- _DIRECTIONS FOR THIS TASK_
Please repeat exactly the lines below from the one containing "- Thoughtful approach" down to the one containing "happy coding!** 🚀", both included, and nothing else.
# # #
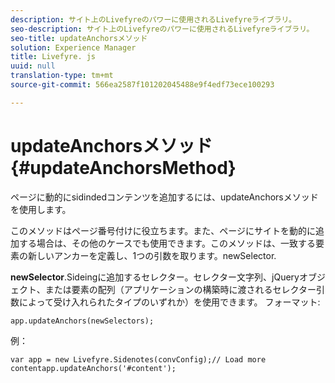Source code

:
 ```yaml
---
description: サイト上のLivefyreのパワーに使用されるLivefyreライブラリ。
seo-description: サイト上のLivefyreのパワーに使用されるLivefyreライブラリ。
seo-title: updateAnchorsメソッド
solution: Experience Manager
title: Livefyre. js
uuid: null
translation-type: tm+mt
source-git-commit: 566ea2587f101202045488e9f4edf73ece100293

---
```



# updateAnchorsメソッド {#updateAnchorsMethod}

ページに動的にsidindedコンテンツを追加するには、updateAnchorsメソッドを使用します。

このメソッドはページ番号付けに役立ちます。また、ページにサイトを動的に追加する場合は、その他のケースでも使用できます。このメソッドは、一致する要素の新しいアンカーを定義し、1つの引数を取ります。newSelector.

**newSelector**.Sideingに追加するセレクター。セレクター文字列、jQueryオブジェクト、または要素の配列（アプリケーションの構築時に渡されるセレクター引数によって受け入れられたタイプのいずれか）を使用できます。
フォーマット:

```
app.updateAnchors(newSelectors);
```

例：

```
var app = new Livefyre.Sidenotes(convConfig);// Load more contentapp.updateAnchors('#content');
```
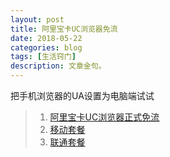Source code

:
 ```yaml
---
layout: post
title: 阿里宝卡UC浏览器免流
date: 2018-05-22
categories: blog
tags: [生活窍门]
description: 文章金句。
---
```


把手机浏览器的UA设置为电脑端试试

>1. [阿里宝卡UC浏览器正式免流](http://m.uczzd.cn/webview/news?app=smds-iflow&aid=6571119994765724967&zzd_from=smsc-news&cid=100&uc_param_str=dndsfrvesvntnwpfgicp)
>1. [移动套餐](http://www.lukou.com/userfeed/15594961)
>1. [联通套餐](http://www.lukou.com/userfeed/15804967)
# # #
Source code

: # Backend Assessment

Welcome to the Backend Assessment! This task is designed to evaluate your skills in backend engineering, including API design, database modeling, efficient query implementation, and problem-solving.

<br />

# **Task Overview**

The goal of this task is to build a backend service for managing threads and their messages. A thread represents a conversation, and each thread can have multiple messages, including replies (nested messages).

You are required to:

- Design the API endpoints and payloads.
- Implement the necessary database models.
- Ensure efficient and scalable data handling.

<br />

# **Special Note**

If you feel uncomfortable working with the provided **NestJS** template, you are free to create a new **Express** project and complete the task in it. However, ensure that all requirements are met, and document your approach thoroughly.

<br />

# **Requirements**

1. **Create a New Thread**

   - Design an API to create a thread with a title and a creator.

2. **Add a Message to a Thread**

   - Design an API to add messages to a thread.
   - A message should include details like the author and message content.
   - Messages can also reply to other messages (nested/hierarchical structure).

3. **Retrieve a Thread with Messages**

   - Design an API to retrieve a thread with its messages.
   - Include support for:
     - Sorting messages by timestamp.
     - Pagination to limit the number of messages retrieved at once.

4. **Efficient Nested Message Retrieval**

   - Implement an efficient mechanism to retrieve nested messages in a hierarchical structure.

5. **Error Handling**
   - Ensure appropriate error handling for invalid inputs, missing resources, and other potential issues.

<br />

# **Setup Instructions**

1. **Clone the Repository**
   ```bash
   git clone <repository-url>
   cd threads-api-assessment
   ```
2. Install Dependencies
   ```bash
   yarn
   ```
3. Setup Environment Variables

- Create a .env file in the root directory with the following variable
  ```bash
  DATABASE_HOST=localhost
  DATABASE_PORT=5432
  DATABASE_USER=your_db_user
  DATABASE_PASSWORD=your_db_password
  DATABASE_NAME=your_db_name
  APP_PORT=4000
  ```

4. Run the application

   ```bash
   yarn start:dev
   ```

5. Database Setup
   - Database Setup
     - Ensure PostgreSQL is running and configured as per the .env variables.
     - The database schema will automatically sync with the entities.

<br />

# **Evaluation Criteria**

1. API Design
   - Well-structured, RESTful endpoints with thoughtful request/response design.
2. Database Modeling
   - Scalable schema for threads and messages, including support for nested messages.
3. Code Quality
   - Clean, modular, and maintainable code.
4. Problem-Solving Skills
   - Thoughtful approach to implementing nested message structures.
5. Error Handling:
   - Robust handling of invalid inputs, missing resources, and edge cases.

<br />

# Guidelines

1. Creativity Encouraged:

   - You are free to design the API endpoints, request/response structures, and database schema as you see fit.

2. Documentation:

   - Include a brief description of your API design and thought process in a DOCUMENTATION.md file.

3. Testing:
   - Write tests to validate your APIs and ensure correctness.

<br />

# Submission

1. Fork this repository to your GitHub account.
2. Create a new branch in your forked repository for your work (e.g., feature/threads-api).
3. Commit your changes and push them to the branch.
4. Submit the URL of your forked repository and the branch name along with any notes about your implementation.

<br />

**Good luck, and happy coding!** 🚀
# # #
- _WRITTEN ANSWER_
   - Thoughtful approach to implementing nested message structures.
5. Error Handling:
   - Robust handling of invalid inputs, missing resources, and edge cases.

<br />

# Guidelines

1. Creativity Encouraged:

   - You are free to design the API endpoints, request/response structures, and database schema as you see fit.

2. Documentation:

   - Include a brief description of your API design and thought process in a DOCUMENTATION.md file.

3. Testing:
   - Write tests to validate your APIs and ensure correctness.

<br />

# Submission

1. Fork this repository to your GitHub account.
2. Create a new branch in your forked repository for your work (e.g., feature/threads-api).
3. Commit your changes and push them to the branch.
4. Submit the URL of your forked repository and the branch name along with any notes about your implementation.

<br />

**Good luck, and happy coding!** 🚀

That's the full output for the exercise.